1

$f: X \to Y$, $g: Z \to Y$ and $Z$ are appropriate for intersection theory ($X,Y,Z$ are boundaryless oriented manifolds, $X,Z$ is compact, $Z$ is closed submanifold of $Y$, and $\dim X + \dim Z = \dim Y$), $f$ is transversal to $Z$.

(1) If $\triangle$ denotes the diagonal of $Y \times Y$, and $f \times g : X \times Z \to Y \times Y$ is the product map, then $f(x) = g(z)$ precisely at pairs $(x,y)$ in $(f \times g)^{-1}(\triangle)$. Prove $\dim (X \times Z) = \operatorname{codim} \triangle$.

(2) If $f \times g \pitchfork \triangle$, the preimage of $\triangle$ is a zero-dimensional manifold.

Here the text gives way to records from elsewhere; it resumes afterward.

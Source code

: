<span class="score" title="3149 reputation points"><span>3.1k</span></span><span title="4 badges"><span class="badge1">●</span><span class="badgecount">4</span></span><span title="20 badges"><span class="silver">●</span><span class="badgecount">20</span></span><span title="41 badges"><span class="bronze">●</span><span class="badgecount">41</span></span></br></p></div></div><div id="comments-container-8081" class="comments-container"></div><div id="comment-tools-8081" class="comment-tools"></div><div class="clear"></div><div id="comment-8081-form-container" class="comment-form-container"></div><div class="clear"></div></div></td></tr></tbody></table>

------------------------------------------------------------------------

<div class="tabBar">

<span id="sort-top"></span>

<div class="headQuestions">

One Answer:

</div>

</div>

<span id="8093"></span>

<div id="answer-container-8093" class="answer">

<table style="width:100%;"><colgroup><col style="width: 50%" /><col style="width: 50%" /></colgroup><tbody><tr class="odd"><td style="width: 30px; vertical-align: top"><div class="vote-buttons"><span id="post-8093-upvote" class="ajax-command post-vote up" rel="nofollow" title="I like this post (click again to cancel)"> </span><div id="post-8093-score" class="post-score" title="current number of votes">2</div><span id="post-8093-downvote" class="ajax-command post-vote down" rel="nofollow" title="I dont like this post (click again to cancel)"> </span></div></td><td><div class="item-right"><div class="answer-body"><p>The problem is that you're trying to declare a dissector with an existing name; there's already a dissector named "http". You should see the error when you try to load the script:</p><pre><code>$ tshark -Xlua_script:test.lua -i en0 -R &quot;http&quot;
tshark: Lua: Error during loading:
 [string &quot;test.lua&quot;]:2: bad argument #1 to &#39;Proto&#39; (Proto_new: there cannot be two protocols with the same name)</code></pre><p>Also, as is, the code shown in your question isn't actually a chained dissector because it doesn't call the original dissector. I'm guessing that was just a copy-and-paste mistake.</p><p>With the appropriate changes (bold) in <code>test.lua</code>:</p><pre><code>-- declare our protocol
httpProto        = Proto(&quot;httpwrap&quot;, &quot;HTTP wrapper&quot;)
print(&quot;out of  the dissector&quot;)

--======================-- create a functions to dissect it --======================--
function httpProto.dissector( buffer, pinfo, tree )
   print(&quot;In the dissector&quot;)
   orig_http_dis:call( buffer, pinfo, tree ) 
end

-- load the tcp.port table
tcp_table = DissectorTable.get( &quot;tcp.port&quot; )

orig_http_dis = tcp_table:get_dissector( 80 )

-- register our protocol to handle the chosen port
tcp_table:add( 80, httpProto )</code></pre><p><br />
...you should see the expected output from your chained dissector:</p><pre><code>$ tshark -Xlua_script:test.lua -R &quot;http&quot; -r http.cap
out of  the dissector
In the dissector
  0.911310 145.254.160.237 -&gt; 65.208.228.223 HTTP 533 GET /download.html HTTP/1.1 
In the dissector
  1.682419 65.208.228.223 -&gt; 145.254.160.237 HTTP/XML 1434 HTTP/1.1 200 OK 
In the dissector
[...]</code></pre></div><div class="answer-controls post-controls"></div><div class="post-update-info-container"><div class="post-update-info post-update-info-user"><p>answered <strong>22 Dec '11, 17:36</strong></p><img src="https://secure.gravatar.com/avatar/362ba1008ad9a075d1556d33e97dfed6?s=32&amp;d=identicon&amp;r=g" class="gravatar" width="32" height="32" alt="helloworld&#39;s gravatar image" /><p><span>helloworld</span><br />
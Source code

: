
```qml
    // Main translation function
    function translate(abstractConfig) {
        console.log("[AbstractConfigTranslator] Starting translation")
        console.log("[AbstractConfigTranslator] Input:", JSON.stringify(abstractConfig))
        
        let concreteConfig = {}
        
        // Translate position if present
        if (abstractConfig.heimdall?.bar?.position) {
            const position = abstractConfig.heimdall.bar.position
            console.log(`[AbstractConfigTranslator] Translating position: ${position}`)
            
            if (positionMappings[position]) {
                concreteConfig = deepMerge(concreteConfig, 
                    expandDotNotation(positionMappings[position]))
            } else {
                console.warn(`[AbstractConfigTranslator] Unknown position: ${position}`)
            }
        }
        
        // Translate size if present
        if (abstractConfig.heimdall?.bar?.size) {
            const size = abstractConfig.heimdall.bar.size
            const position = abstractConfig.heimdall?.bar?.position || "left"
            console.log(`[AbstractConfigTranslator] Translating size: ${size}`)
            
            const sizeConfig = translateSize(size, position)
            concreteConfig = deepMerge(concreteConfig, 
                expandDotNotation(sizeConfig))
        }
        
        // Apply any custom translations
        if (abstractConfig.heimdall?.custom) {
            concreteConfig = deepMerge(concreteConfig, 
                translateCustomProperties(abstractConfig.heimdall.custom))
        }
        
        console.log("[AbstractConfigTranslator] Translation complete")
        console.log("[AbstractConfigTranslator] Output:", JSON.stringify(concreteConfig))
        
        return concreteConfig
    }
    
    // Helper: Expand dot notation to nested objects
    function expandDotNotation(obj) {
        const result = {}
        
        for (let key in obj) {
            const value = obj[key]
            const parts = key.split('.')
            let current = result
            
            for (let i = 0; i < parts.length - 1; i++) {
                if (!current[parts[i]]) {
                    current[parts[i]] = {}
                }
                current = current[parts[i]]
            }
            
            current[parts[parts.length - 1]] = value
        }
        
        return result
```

(3) The preimage of $\triangle$ is compact.

1LiterTears
  • 4,572

2 Answers2

3

Jellyfish, you need to pay attention to details yourself! Aren't $X$ and $Z$ complementary dimension in $Y$? Do the arithmetic. No, it doesn't assume transversality of the maps.

Ted Shifrin
  • 115,160
  • I'm sorry Ted, I overlooked the fact that $X$ and $Z$ are complementary dimension.... I will be more careful and read back and forth in the future... – 1LiterTears Jul 22 '13 at 20:10
  • But I got stuck immediately again at the later half of the sentence..... I have tried a lot of work out, but it seems not trivial(and I can't work through....) – 1LiterTears Jul 22 '13 at 22:43
  • Thanks again Ted, I hope I solved it eventually, as updated answer below.. – 1LiterTears Jul 23 '13 at 17:00
  • Not quite yet. (1) needs to say $\text{codim},\Delta$. In (2), "which is zero dimensional" is wrong. And in (3), preimage of compact needn't be compact! How do you fix this? – Ted Shifrin Jul 23 '13 at 18:12
  • Dear Ted, thanks so much for your kindness. (1) is a mistake and I corrected it, hopefully. (2) I understand your point but don't know how to fix it. (3) I meant to say, the preimage of $\triangle$ is a subset of $X$. Since $X$ is compact, then the preimage of $\triangle$ is bounded. Yeah, I haven't figure out the trick to show it is closed......... – 1LiterTears Jul 23 '13 at 20:15
  • What is the codimension of $\Delta$ in $Y\times Y$? And surely you've taken basic analysis before you're trying to do Guillemin and Pollack! Review your basics about open and closed sets. – Ted Shifrin Jul 23 '13 at 20:34
  • I thought the codimension of $\triangle$ in $Y \times Y$ is $Y$? – 1LiterTears Jul 23 '13 at 23:23
  • Codimension of $N$ in $M$ is, by definition, $\dim M -\dim N$. You have got to learn definitions and pay attention to detail. – Ted Shifrin Jul 23 '13 at 23:27
  • Yes, I am aware of that. Is $\dim Y \times Y = 2 \dim Y$, and $\dim \triangle = \dim Y$, hence the codimension of $\triangle$ in $Y \times Y$ is $2\dim Y - \dim Y = \dim Y$? – 1LiterTears Jul 23 '13 at 23:29
  • Ok. Please proofread everything carefully here in the future before expecting us to make sense of it! – Ted Shifrin Jul 23 '13 at 23:33
  • OK, I'll be more careful, Ted.. – 1LiterTears Jul 23 '13 at 23:35
0

Following Ted Shifrin's guidance, here's my own work out for this problem:

(1) Since $\dim \triangle = Y$, we easily get $\dim(X \times Z) = \dim X + \dim Z = \dim Y = \dim Y \times Y - \dim \triangle = \operatorname{codim} \triangle$.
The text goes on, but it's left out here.